Enter Moonlight. The intimate and majestic second feature by Barry Jenkins (Medicine for Melancholy) tells an intersectional tale of race and sexuality in an American South rarely depicted on film. But what distinguishes it from other prestige films–racial or otherwise–is that it doesn’t filter its moving story through its politics. Moonlight rejects the awards-season prerequisite of social context, instead choosing to tell its redemptive story of mothers, sons, friends, and lovers by immersing you in their inner worlds. It proves a uniquely captivating experience. Watching it among a rapturous crowd here in Toronto, I have rarely felt an audience so attuned to a film’s wavelength.
The coming-of-age story is told in three distinct parts, each covering a few days in the life of a boy named Chiron. With a drug-addict mother and absent father, Chiron is a child of the streets, but not hardened to its realities. He is bullied at each stage of his life, first by some troubled classmates and then eventually by himself. The other boys torment him but they don’t quite know why, and neither does he. Everyone can see there is something different about him. In the first section, he is befriend by Juan (Mahershala Ali), a benevolent drug dealer who provides him protection and acts as a surrogate father. But he can’t serve as the role model Chiron so desperately needs. The connections between Juan and the boy’s mother (a stellar Naomie Harris) run deep, and the first act builds to a climax of Shakespearean depth.
The next two sections of this emotional triptych revolve around Chiron’s high school relationship with another boy at school who is different in the same ways, although he hides it better. I can’t in good conscience spill the plot details of these sections, but they involve a touching act of love, a betraying moment of violence, and a redemption so subtle that it would be nearly invisible, if not for the careful groundwork Jenkins has laid. It’s an artistic achievement of the highest caliber, aided by revelatory performances from the cast.
Trevante Rhodes, who plays Chiron as an adult in the film’s final third, deserves special recognition for physically transforming before our very eyes. When he is introduced, he looks nothing like his younger analogs. Once a skinny teenager, Chiron is now a criminal hardened in both form and function; he sports an imposing, muscled body and threatening demeanor constructed to separate him from his younger self. But when Chiron reconnects with an old friend, he subtly but unmistakably transforms into the boy he buried deep inside. Actors who are celebrated merely for gaining or losing weight for a role seem like amateurs in comparison.

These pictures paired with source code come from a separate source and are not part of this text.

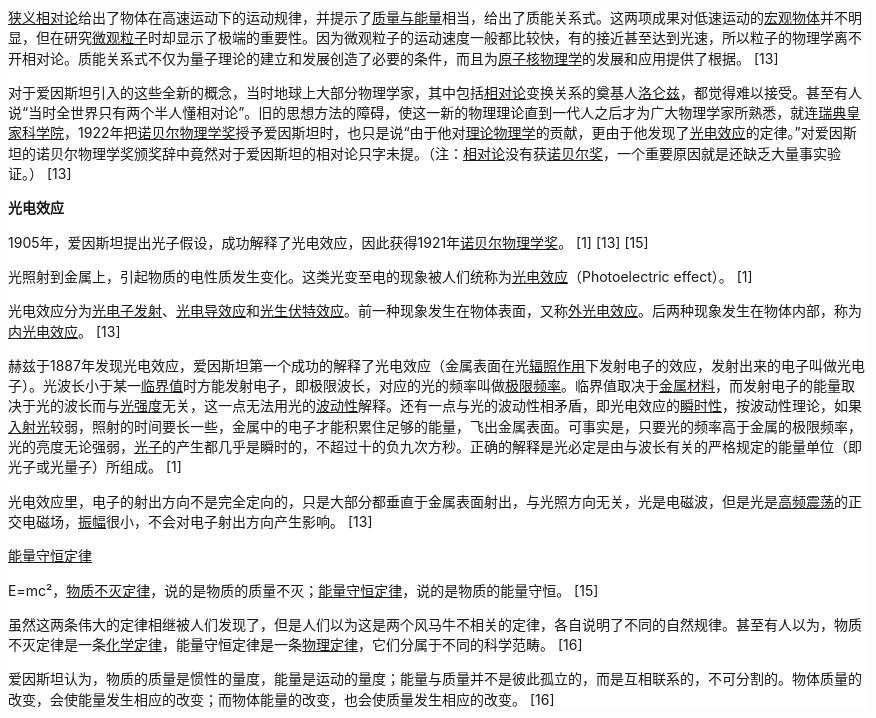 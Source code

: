 [狭义相对论](https://baike.baidu.com/item/狭义相对论/473499?fromModule=lemma_inlink)给出了物体在高速运动下的运动规律，并提示了[质量与能量](https://baike.baidu.com/item/质量与能量/12617004?fromModule=lemma_inlink)相当，给出了质能关系式。这两项成果对低速运动的[宏观物体](https://baike.baidu.com/item/宏观物体/53631502?fromModule=lemma_inlink)并不明显，但在研究[微观粒子](https://baike.baidu.com/item/微观粒子/1125264?fromModule=lemma_inlink)时却显示了极端的重要性。因为微观粒子的运动速度一般都比较快，有的接近甚至达到光速，所以粒子的物理学离不开相对论。质能关系式不仅为量子理论的建立和发展创造了必要的条件，而且为[原子核物理学](https://baike.baidu.com/item/原子核物理学/558676?fromModule=lemma_inlink)的发展和应用提供了根据。 [13]

对于爱因斯坦引入的这些全新的概念，当时地球上大部分物理学家，其中包括[相对论](https://baike.baidu.com/item/相对论/48750?fromModule=lemma_inlink)变换关系的奠基人[洛仑兹](https://baike.baidu.com/item/洛仑兹/626131?fromModule=lemma_inlink)，都觉得难以接受。甚至有人说“当时全世界只有两个半人懂相对论”。旧的思想方法的障碍，使这一新的物理理论直到一代人之后才为广大物理学家所熟悉，就连[瑞典皇家科学院](https://baike.baidu.com/item/瑞典皇家科学院/1818683?fromModule=lemma_inlink)，1922年把[诺贝尔物理学奖](https://baike.baidu.com/item/诺贝尔物理学奖/211390?fromModule=lemma_inlink)授予爱因斯坦时，也只是说“由于他对[理论物理学](https://baike.baidu.com/item/理论物理学/3478506?fromModule=lemma_inlink)的贡献，更由于他发现了[光电效应](https://baike.baidu.com/item/光电效应/289208?fromModule=lemma_inlink)的定律。”对爱因斯坦的诺贝尔物理学奖颁奖辞中竟然对于爱因斯坦的相对论只字未提。（注：[相对论](https://baike.baidu.com/item/相对论/48750?fromModule=lemma_inlink)没有获[诺贝尔奖](https://baike.baidu.com/item/诺贝尔奖/187878?fromModule=lemma_inlink)，一个重要原因就是还缺乏大量事实验证。） [13]

**光电效应**

1905年，爱因斯坦提出光子假设，成功解释了光电效应，因此获得1921年[诺贝尔物理学奖](https://baike.baidu.com/item/诺贝尔物理学奖/211390?fromModule=lemma_inlink)。 [1] [13] [15]

光照射到金属上，引起物质的电性质发生变化。这类光变至电的现象被人们统称为[光电效应](https://baike.baidu.com/item/光电效应/289208?fromModule=lemma_inlink)（Photoelectric effect）。 [1]

光电效应分为[光电子发射](https://baike.baidu.com/item/光电子发射/22766750?fromModule=lemma_inlink)、[光电导效应](https://baike.baidu.com/item/光电导效应/308501?fromModule=lemma_inlink)和[光生伏特效应](https://baike.baidu.com/item/光生伏特效应/308533?fromModule=lemma_inlink)。前一种现象发生在物体表面，又称[外光电效应](https://baike.baidu.com/item/外光电效应/2452727?fromModule=lemma_inlink)。后两种现象发生在物体内部，称为[内光电效应](https://baike.baidu.com/item/内光电效应/7098544?fromModule=lemma_inlink)。 [13]

赫兹于1887年发现光电效应，爱因斯坦第一个成功的解释了光电效应（金属表面在光[辐照作用](https://baike.baidu.com/item/辐照作用/22322240?fromModule=lemma_inlink)下发射电子的效应，发射出来的电子叫做光电子）。光波长小于某一[临界值](https://baike.baidu.com/item/临界值/9322537?fromModule=lemma_inlink)时方能发射电子，即极限波长，对应的光的频率叫做[极限频率](https://baike.baidu.com/item/极限频率/5220852?fromModule=lemma_inlink)。临界值取决于[金属材料](https://baike.baidu.com/item/金属材料/7339538?fromModule=lemma_inlink)，而发射电子的能量取决于光的波长而与[光强度](https://baike.baidu.com/item/光强度/4275824?fromModule=lemma_inlink)无关，这一点无法用光的[波动性](https://baike.baidu.com/item/波动性/592899?fromModule=lemma_inlink)解释。还有一点与光的波动性相矛盾，即光电效应的[瞬时性](https://baike.baidu.com/item/瞬时性/56269593?fromModule=lemma_inlink)，按波动性理论，如果[入射光](https://baike.baidu.com/item/入射光/4923778?fromModule=lemma_inlink)较弱，照射的时间要长一些，金属中的电子才能积累住足够的能量，飞出金属表面。可事实是，只要光的频率高于金属的极限频率，光的亮度无论强弱，[光子](https://baike.baidu.com/item/光子/242675?fromModule=lemma_inlink)的产生都几乎是瞬时的，不超过十的负九次方秒。正确的解释是光必定是由与波长有关的严格规定的能量单位（即光子或光量子）所组成。 [1]

光电效应里，电子的射出方向不是完全定向的，只是大部分都垂直于金属表面射出，与光照方向无关，光是电磁波，但是光是[高频震荡](https://baike.baidu.com/item/高频震荡/55221526?fromModule=lemma_inlink)的正交电磁场，[振幅](https://baike.baidu.com/item/振幅/548505?fromModule=lemma_inlink)很小，不会对电子射出方向产生影响。 [13]

[能量守恒定律](https://baike.baidu.com/item/能量守恒定律/339215?fromModule=lemma_inlink)

E=mc²，[物质不灭定律](https://baike.baidu.com/item/物质不灭定律/9713028?fromModule=lemma_inlink)，说的是物质的质量不灭；[能量守恒定律](https://baike.baidu.com/item/能量守恒定律/339215?fromModule=lemma_inlink)，说的是物质的能量守恒。 [15]

虽然这两条伟大的定律相继被人们发现了，但是人们以为这是两个风马牛不相关的定律，各自说明了不同的自然规律。甚至有人以为，物质不灭定律是一条[化学定律](https://baike.baidu.com/item/化学定律/15515590?fromModule=lemma_inlink)，能量守恒定律是一条[物理定律](https://baike.baidu.com/item/物理定律/12728829?fromModule=lemma_inlink)，它们分属于不同的科学范畴。 [16]

爱因斯坦认为，物质的质量是惯性的量度，能量是运动的量度；能量与质量并不是彼此孤立的，而是互相联系的，不可分割的。物体质量的改变，会使能量发生相应的改变；而物体能量的改变，也会使质量发生相应的改变。 [16]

Even with Jenkins’ gaze focused squarely on his characters’ inner lives, he crafts a memorable environment around them. Filming in his hometown of Miami, he captures the colorful sights and sounds of a town rarely depicted outside of a Michael Bay film. His camera explores the city and its characters in perfect alignment with its characters. It spins and shakes in Chiron’s disorienting childhood. When we return to him as a repressed adult, it often lays still, as if frozen in fear.
But the heart of this film beats loud and strong. Tracing the emotional maturity of a damaged man through its trio of pivotal moments, Moonlight paints a portrait of masculine identity as tender and inclusive, and although it is far too humanistic to be considered political, it also feels deeply right for our era. With repressed men of all races increasingly finding reason to lash out, Moonlight asks us to put down our arms and open our hearts. It’s a movie that could win Oscars, although given the Academy’s historical and recent failures, it probably deserves an even higher honor.